I forgot to mention that I didn't intend on coming back to my Christian college for my third year (hence the graduation). I had applied to a different school to learn videography but missed the very last step of the process, ending up on the waiting list instead. I was filled with both disappointment and yet a strange sense of joy that God had closed the door and it was then that I knew I would be returning for a third year.

With a major I was now content in, I jumped into it wholeheartedly. I became a student leader for one of the mission teams, and I went to Montreal for the first time. I guess if I had gone to the other school, I would have missed out on knowing an amazing group of people this side of the country. I'm glad it didn't work out that way :)

Now that I'm in my fourth year, it has been such an adventure! I entered into an intensive missions training program and became very good friends with my cohort. We are presently all over the world and within a few weeks, will be reuniting again. And if I can complete all of my courses in time, I will be finished with my program. I still get a kick out of what God has done within such a short time span but how much an impact it has had on me.

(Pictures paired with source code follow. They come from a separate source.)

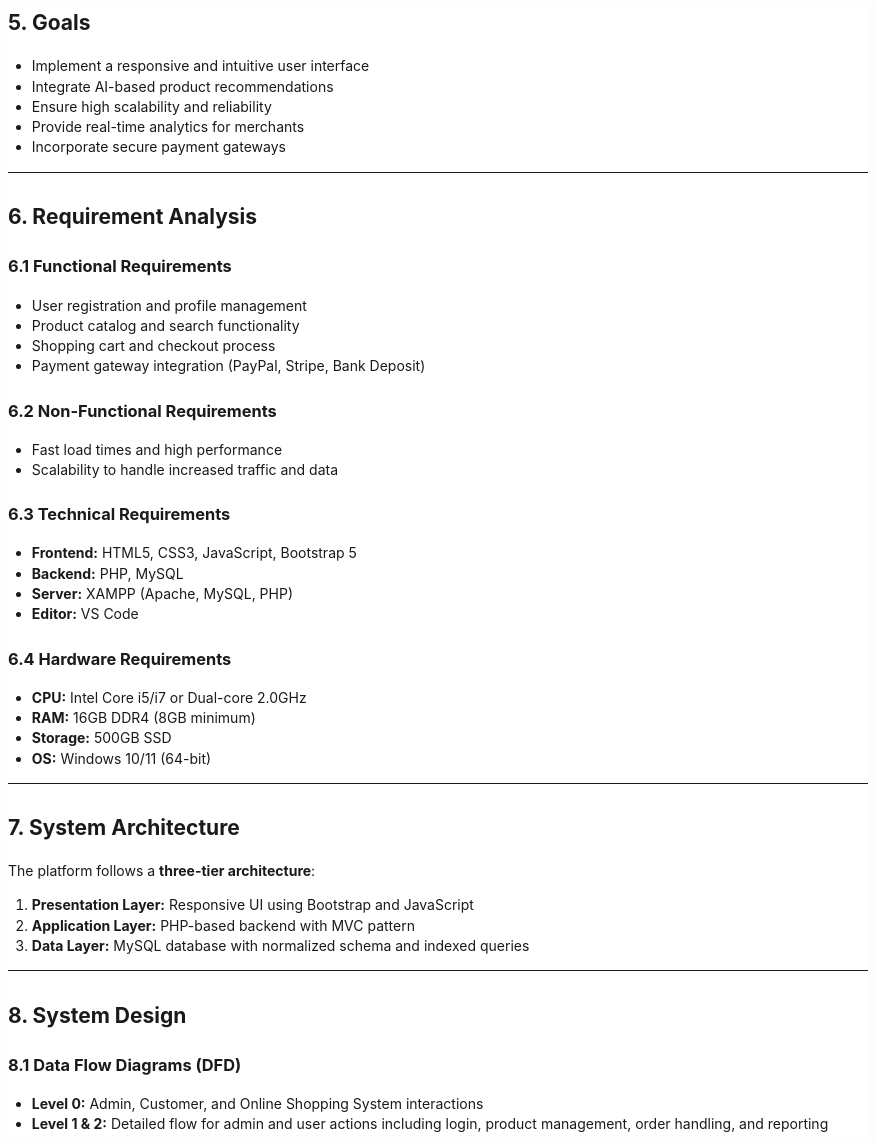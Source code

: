 ## **5. Goals**
- Implement a responsive and intuitive user interface
- Integrate AI-based product recommendations
- Ensure high scalability and reliability
- Provide real-time analytics for merchants
- Incorporate secure payment gateways

---

## **6. Requirement Analysis**
### **6.1 Functional Requirements**
- User registration and profile management
- Product catalog and search functionality
- Shopping cart and checkout process
- Payment gateway integration (PayPal, Stripe, Bank Deposit)

### **6.2 Non-Functional Requirements**
- Fast load times and high performance
- Scalability to handle increased traffic and data

### **6.3 Technical Requirements**
- **Frontend:** HTML5, CSS3, JavaScript, Bootstrap 5
- **Backend:** PHP, MySQL
- **Server:** XAMPP (Apache, MySQL, PHP)
- **Editor:** VS Code

### **6.4 Hardware Requirements**
- **CPU:** Intel Core i5/i7 or Dual-core 2.0GHz
- **RAM:** 16GB DDR4 (8GB minimum)
- **Storage:** 500GB SSD
- **OS:** Windows 10/11 (64-bit)

---

## **7. System Architecture**
The platform follows a **three-tier architecture**:
1. **Presentation Layer:** Responsive UI using Bootstrap and JavaScript
2. **Application Layer:** PHP-based backend with MVC pattern
3. **Data Layer:** MySQL database with normalized schema and indexed queries

---

## **8. System Design**
### **8.1 Data Flow Diagrams (DFD)**
- **Level 0:** Admin, Customer, and Online Shopping System interactions
- **Level 1 & 2:** Detailed flow for admin and user actions including login, product management, order handling, and reporting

High school me and almost finished college me - what a picture! And in a few months, I will be entering grad school. I found a funny sticker that says this:


I feel like I'm putting myself into a perpetual state of studenthood, and am a little worried for when that ride will be over. But I am confident that God will continue to guide and lead me, and take me through all sorts of experiences. Honestly though, I am ready for a break this summer before I return to school. I need it for my sanity!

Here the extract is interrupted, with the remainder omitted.